# Exercise directions
Write how many lines in the records below include the string "Dziadzio". No other text should be given.

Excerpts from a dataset

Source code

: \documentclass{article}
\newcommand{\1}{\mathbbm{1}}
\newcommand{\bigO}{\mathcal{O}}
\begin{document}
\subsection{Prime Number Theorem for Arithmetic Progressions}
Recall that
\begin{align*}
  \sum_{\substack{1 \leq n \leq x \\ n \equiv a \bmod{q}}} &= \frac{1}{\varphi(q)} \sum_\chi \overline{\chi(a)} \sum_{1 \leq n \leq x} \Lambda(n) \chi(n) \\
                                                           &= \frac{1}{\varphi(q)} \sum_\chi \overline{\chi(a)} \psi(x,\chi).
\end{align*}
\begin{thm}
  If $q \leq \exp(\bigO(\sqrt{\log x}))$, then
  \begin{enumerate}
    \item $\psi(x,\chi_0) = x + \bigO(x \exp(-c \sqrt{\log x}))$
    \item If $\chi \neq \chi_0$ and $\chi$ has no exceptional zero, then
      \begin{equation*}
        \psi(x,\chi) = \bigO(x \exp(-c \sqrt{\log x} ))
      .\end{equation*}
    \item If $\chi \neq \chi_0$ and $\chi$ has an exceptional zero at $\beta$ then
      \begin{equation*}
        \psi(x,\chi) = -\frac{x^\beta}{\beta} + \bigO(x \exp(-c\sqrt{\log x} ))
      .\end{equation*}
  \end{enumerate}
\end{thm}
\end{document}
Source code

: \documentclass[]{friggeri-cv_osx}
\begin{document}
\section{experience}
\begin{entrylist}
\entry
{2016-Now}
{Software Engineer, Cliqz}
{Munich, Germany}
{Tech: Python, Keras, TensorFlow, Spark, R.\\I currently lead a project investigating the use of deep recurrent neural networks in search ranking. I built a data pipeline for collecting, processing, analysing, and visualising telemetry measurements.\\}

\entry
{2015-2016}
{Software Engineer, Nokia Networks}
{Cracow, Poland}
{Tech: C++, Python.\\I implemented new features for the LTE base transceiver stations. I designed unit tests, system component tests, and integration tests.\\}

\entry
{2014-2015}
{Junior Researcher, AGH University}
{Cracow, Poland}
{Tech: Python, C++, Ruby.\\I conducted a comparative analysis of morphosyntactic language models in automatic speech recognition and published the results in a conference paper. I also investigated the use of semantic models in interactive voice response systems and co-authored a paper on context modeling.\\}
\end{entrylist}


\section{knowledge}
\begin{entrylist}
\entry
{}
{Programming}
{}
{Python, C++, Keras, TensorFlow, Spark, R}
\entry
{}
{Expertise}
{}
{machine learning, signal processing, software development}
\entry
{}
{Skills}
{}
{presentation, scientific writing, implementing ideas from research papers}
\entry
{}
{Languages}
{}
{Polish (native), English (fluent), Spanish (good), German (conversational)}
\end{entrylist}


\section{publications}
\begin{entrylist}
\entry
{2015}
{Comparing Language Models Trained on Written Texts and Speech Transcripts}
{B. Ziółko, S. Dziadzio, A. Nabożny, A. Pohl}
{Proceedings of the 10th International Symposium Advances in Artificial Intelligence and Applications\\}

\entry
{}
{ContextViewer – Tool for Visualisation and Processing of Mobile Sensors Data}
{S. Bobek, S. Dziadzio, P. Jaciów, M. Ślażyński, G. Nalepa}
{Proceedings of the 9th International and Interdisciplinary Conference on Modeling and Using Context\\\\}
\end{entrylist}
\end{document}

# Expected output
2